Penjelasan dan Contoh kalimat Direct Speech dalam Bahasa Inggris

Share on facebook
Share on whatsapp
Share on twitter
Share on linkedin
Share on email

Part Of Speech

Cara terbaik dalam menguasai bahasa Inggris selain mempelajarinya adalah mempraktekkannya dalam kehidupan sehari-hari. Mungkin kamu sering melihat cara mempraktekkan bahasa Inggris adalah berbicara dalam bahasa Inggris dengan orang lain.

Namun berbicara dalam bahasa Inggris baik kepada teman, guru, rekan kerja atau bahkan native speaker bisa jadi merupakan sebuah rintangan bagi orang-orang. Karena banyak orang masih belum berani berbicara dalam bahasa Inggris.

Terdapat beberapa alasan yang mungkin melatar belakangi hal ini. Misalnya seperti ketidaktahuan untuk berbicara apa, takut salah mengucapkan dalam bahasa Inggris, dan lain sebagainya. Meskipun demikian, kamu harus tetap mempraktekkan apa yang sudah kamu pelajari.
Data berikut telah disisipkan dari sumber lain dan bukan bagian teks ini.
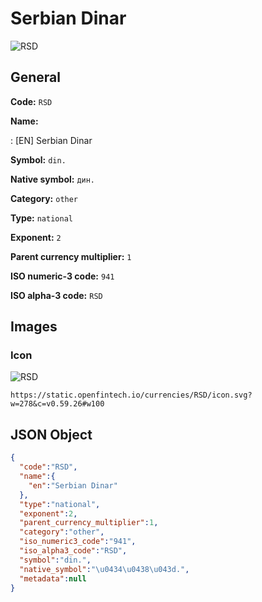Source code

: 
# Serbian Dinar 
![RSD](https://static.openfintech.io/currencies/RSD/icon.svg?w=278&c=v0.59.26#w100)  

## General 
 
**Code:** `RSD` 
 
**Name:** 
 
:	[EN] Serbian Dinar 
 
**Symbol:** `din.` 
 
**Native symbol:** `дин.` 
 
**Category:** `other` 
 
**Type:** `national` 
 
**Exponent:** `2` 
 
**Parent currency multiplier:** `1` 
 
**ISO numeric-3 code:** `941` 
 
**ISO alpha-3 code:** `RSD` 
 

## Images 

### Icon 
 
![RSD](https://static.openfintech.io/currencies/RSD/icon.svg?w=278&c=v0.59.26#w100)  

```
https://static.openfintech.io/currencies/RSD/icon.svg?w=278&c=v0.59.26#w100
```  

## JSON Object 

```json
{
  "code":"RSD",
  "name":{
    "en":"Serbian Dinar"
  },
  "type":"national",
  "exponent":2,
  "parent_currency_multiplier":1,
  "category":"other",
  "iso_numeric3_code":"941",
  "iso_alpha3_code":"RSD",
  "symbol":"din.",
  "native_symbol":"\u0434\u0438\u043d.",
  "metadata":null
}
```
Gunanya adalah setelah kamu mempelajarinya kamu akan semakin paham jika materi yang sudah kamu dapatkan bisa kamu praktekkan. Nah, buat kamu yang masih belum berani berbicara dalam bahasa Inggris tapi ingin tetap mempraktekkannya, menulis dalam bahasa Inggris adalah solusinya.

Menulis dalam bahasa Inggris sebenarnya merupakan kemampuan yang tidak kalah penting dengan berbicara dalam bahasa Inggris. Namun hal bisa jadi lebih mudah dilakukan oleh beberapa orang.

Misalnya saja kamu tidak perlu mengucapkan apa yang kamu tulis, sehingga kamu tidak perlu takut salah pengucapan. Atau misalnya kamu bisa memiliki waktu lebih banyak untuk memikirkan apa yang harus kamu sampaikan dalam tulisan, sehingga bisa lebih terstruktur.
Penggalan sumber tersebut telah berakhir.